▽

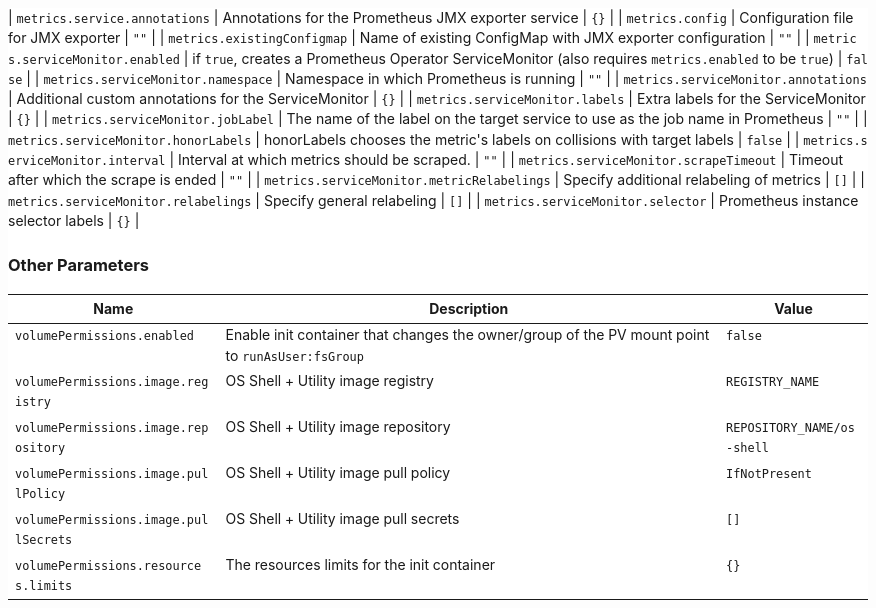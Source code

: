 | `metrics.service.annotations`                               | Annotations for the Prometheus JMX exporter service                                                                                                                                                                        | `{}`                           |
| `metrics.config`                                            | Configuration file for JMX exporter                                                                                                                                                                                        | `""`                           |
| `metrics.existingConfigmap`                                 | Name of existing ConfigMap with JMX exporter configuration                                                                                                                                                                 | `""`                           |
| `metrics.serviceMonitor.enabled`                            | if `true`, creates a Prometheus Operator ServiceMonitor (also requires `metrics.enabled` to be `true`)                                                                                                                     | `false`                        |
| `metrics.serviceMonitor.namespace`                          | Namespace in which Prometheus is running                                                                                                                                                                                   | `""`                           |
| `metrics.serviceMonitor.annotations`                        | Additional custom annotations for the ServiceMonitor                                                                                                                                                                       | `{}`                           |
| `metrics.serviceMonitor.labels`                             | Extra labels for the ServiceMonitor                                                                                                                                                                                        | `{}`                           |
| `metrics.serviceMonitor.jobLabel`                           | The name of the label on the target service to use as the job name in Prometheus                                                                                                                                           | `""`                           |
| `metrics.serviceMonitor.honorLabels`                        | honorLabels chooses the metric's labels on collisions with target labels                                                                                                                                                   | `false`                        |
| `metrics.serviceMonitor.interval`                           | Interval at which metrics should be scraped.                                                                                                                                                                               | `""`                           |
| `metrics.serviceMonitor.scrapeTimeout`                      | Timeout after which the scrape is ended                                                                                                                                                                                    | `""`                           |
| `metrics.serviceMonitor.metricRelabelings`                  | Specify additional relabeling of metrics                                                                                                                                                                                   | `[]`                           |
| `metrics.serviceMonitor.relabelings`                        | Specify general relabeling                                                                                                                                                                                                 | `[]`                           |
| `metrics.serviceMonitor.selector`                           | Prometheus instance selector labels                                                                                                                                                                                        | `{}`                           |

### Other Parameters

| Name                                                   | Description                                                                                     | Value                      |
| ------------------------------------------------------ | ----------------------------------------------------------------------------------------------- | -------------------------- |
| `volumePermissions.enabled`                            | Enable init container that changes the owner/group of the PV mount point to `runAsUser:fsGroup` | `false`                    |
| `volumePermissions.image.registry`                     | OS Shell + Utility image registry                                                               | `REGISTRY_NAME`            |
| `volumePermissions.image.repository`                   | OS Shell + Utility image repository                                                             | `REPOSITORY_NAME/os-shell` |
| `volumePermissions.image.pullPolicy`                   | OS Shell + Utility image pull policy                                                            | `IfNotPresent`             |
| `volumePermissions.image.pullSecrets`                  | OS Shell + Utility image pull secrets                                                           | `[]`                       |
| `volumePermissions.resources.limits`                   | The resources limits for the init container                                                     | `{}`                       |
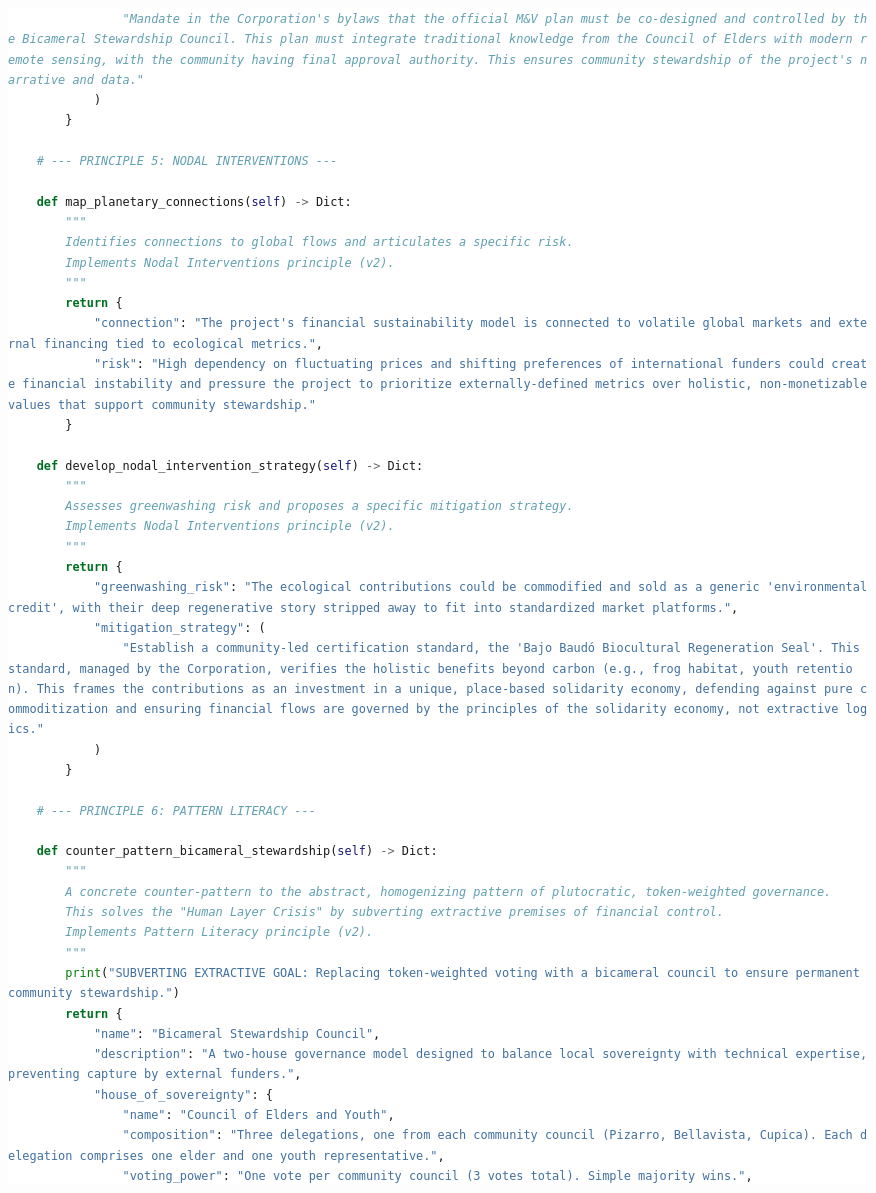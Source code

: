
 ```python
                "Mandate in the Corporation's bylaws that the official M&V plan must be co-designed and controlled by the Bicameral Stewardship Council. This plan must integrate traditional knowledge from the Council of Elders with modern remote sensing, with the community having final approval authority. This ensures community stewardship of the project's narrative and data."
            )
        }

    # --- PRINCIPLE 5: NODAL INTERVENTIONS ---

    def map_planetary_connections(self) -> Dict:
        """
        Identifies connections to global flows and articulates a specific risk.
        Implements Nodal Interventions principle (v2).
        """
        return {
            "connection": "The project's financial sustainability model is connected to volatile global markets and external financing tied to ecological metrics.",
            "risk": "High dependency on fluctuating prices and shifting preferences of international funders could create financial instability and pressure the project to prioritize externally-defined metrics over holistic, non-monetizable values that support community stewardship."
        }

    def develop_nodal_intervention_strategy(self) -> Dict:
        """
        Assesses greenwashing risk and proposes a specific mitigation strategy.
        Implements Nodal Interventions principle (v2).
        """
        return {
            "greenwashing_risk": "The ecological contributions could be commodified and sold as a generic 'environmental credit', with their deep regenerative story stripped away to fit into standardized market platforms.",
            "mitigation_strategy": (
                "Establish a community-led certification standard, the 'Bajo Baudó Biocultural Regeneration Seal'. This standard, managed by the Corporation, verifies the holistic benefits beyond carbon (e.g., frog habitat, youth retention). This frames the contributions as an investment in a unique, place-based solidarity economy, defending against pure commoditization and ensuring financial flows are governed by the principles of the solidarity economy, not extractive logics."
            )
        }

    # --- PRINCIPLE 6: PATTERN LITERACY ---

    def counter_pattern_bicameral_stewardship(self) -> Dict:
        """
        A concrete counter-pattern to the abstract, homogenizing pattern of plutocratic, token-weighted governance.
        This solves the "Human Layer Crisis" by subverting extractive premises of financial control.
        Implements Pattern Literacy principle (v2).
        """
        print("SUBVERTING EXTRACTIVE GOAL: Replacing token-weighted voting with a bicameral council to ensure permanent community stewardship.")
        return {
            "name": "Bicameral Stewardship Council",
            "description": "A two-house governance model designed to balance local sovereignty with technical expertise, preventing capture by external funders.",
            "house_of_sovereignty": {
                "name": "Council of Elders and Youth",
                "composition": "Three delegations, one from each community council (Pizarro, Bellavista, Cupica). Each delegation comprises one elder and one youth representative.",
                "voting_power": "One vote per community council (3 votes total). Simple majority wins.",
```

△

> **Task statement**: Go line by line through the material above and return each one that includes "funders".

> **Result**:
            "risk": "High dependency on fluctuating prices and shifting preferences of international funders could create financial instability and pressure the project to prioritize externally-defined metrics over holistic, non-monetizable values that support community stewardship."
            "description": "A two-house governance model designed to balance local sovereignty with technical expertise, preventing capture by external funders.",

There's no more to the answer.